A escalada recente da tensão no Médio Oriente está a pressionar os mercados energéticos e, por arrasto, os preços pagos pelos consumidores em Portugal e no resto da Europa. O ponto crítico é o encerramento do Estreito de Ormuz, um corredor estratégico por onde circula cerca de 20% do comércio mundial de crude proveniente do Golfo Pérsico.
Essa incerteza refletiu-se de imediato nas cotações: o Brent, referência para a Europa, passou de aproximadamente 72 dólares por barril antes da ofensiva para 87 dólares à data de publicação. Vários analistas admitem que a fasquia dos 100 dólares por barril possa ser atingida se a situação se mantiver durante os próximos dias ou semanas.
O conflito intensificou-se no fim de semana passado, quando Israel e os EUA lançaram ataques contra o Irão, alegando a necessidade de neutralizar ameaças iminentes. Em resposta, Teerão atacou bases norte-americanas e alvos israelitas na região com mísseis e drones, aumentando a instabilidade. Até agora, não há sinais de cessar-fogo: o presidente dos EUA, Donald Trump, afirmou que a ofensiva continuará “o tempo que for necessário”, apontando para um cenário que pode prolongar-se por várias semanas.
Subida dos combustíveis e desconto extraordinário no ISP (Imposto sobre Produtos Petrolíferos e Energéticos)
Perante a perspetiva de aumentos considerados excecionais, as previsões do setor apontavam para uma subida histórica no preço dos combustíveis: 23 cêntimos por litro no gasóleo simples e 7,5 cêntimos por litro na gasolina simples.
Importa recordar que o Governo tinha antecipado a aplicação de um desconto extraordinário caso, na semana seguinte, o preço dos combustíveis avançasse mais de 10 cêntimos por litro em comparação com os valores em vigor.
Segundo um comunicado do Ministério das Finanças, o desconto extraordinário fiscal sobre o ISP (Imposto sobre Produtos Petrolíferos e Energéticos) no gasóleo simples será de 3,55 cêntimos por litro. Com este ajustamento, o aumento estimado para o gasóleo fica, assim, nos 19 cêntimos por litro. Já no caso da gasolina simples, como a subida prevista não ultrapassa o limiar dos 10 cêntimos por litro, não será aplicado qualquer desconto.
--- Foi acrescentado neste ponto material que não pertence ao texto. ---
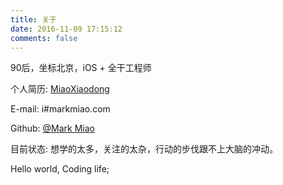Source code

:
 ```yaml
---
title: 关于
date: 2016-11-09 17:15:12
comments: false
---
```




90后，坐标北京，iOS + 全干工程师

个人简历: [MiaoXiaodong](https://markmiao.com/app-works/#/)

E-mail: i#markmiao.com

Github: [@Mark Miao](https://github.com/mxdios)

目前状态: 想学的太多，关注的太杂，行动的步伐跟不上大脑的冲动。

Hello world, Coding life;

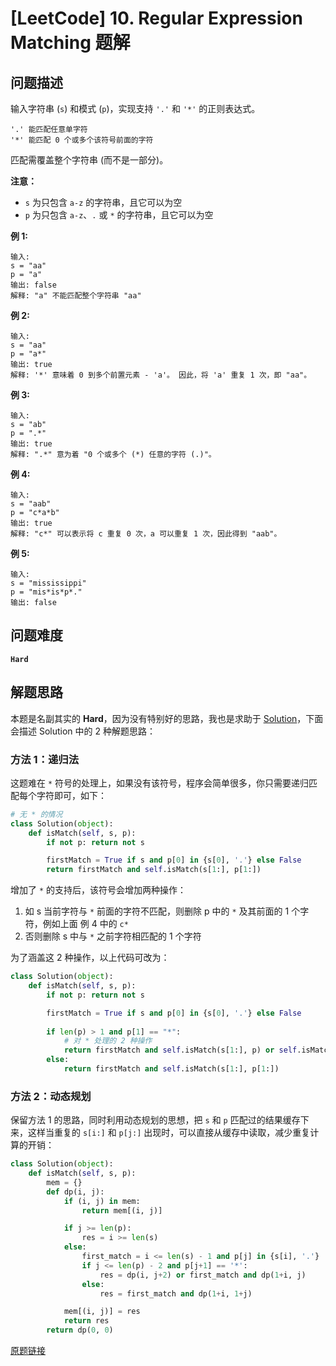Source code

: # [LeetCode] 10. Regular Expression Matching 题解

## 问题描述

输入字符串 (`s`) 和模式 (`p`)，实现支持 `'.'` 和 `'*'` 的正则表达式。

```
'.' 能匹配任意单字符
'*' 能匹配 0 个或多个该符号前面的字符
```

匹配需覆盖整个字符串 (而不是一部分)。

**注意：**

- `s` 为只包含 `a-z` 的字符串，且它可以为空
- `p` 为只包含 `a-z`、`.` 或 `*` 的字符串，且它可以为空

**例 1:**

```
输入:
s = "aa"
p = "a"
输出: false
解释: "a" 不能匹配整个字符串 "aa"
```

**例 2:**

```
输入:
s = "aa"
p = "a*"
输出: true
解释: '*' 意味着 0 到多个前置元素 - 'a'。 因此，将 'a' 重复 1 次，即 "aa"。
```

**例 3:**

```
输入:
s = "ab"
p = ".*"
输出: true
解释: ".*" 意为着 "0 个或多个 (*) 任意的字符 (.)"。
```

**例 4:**

```
输入:
s = "aab"
p = "c*a*b"
输出: true
解释: "c*" 可以表示将 c 重复 0 次，a 可以重复 1 次，因此得到 "aab"。
```

**例 5:**

```
输入:
s = "mississippi"
p = "mis*is*p*."
输出: false
```

## 问题难度

**`Hard`**

## 解题思路

本题是名副其实的 **Hard**，因为没有特别好的思路，我也是求助于 [Solution](https://leetcode.com/problems/regular-expression-matching/solution/)，下面会描述 Solution 中的 2 种解题思路：

### 方法 1：递归法

这题难在 `*` 符号的处理上，如果没有该符号，程序会简单很多，你只需要递归匹配每个字符即可，如下：

```python
# 无 * 的情况
class Solution(object):
    def isMatch(self, s, p):
        if not p: return not s

        firstMatch = True if s and p[0] in {s[0], '.'} else False
        return firstMatch and self.isMatch(s[1:], p[1:])
```

增加了 `*` 的支持后，该符号会增加两种操作：

1. 如 s 当前字符与 `*` 前面的字符不匹配，则删除 p 中的 `*` 及其前面的 1 个字符，例如上面 例 4 中的 `c*`
2. 否则删除 s 中与 `*` 之前字符相匹配的 1 个字符

为了涵盖这 2 种操作，以上代码可改为：

```python
class Solution(object):
    def isMatch(self, s, p):
        if not p: return not s

        firstMatch = True if s and p[0] in {s[0], '.'} else False
        
        if len(p) > 1 and p[1] == "*":
            # 对 * 处理的 2 种操作
            return firstMatch and self.isMatch(s[1:], p) or self.isMatch(s, p[2:])
        else:        
            return firstMatch and self.isMatch(s[1:], p[1:])	
```

### 方法 2：动态规划

保留方法 1 的思路，同时利用动态规划的思想，把 `s` 和 `p` 匹配过的结果缓存下来，这样当重复的 `s[i:]` 和 `p[j:]` 出现时，可以直接从缓存中读取，减少重复计算的开销：

```python
class Solution(object):
    def isMatch(self, s, p):
        mem = {}
        def dp(i, j):
            if (i, j) in mem:
                return mem[(i, j)]

            if j >= len(p):
                res = i >= len(s)
            else:
                first_match = i <= len(s) - 1 and p[j] in {s[i], '.'}
                if j <= len(p) - 2 and p[j+1] == '*':
                    res = dp(i, j+2) or first_match and dp(1+i, j)
                else:
                    res = first_match and dp(1+i, 1+j)

            mem[(i, j)] = res
            return res
        return dp(0, 0)

```



[原题链接](https://leetcode.com/problems/regular-expression-matching/)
Quanto podem custar o gasóleo simples e a gasolina simples
Se estes valores se confirmarem, o preço médio do gasóleo simples deverá situar-se em torno de 1,824 €/l (em vez de 1,864 €/l sem a mitigação do imposto), mantendo-se acima do preço da gasolina. Por sua vez, a gasolina deverá registar uma subida para cerca de 1,78 €/l.
O mecanismo do ISP em Portugal (e porque está a ser ajustado)
Portugal mantém, desde 2022, um desconto fiscal sobre o ISP, criado para aliviar o impacto da escalada dos combustíveis após a invasão da Ucrânia pela Rússia. Este instrumento reduziu de forma parcial o imposto aplicado à gasolina e ao gasóleo e tem vindo a ser revisto ao longo do tempo, acompanhando a evolução dos preços.
Na prática, quando existe um desconto extraordinário no ISP, a redução do imposto pode limitar parte da subida no preço final ao consumidor - embora o valor cobrado à bomba continue dependente de outros fatores, como a cotação internacional do crude (incluindo o Brent), custos de refinação, logística, margens comerciais e a própria volatilidade associada ao contexto geopolítico.
O que pode mudar para famílias e empresas nos próximos dias
Com o Estreito de Ormuz condicionado e sem perspetiva clara de desanuviamento entre Israel, EUA e Irão, a pressão sobre os combustíveis pode manter-se. Para muitos setores - transportes, distribuição e serviços com elevada utilização de viatura - isto tende a traduzir-se em custos operacionais mais altos, com potencial efeito em cadeia nos preços.
Do lado dos consumidores, comparar preços entre postos e planear abastecimentos pode fazer diferença, sobretudo em semanas de maior volatilidade. Em paralelo, medidas simples de condução eficiente (pressão correta dos pneus, velocidade constante e evitar acelerações bruscas) ajudam a reduzir consumos e a amortecer, ainda que parcialmente, o impacto destas subidas no orçamento mensal.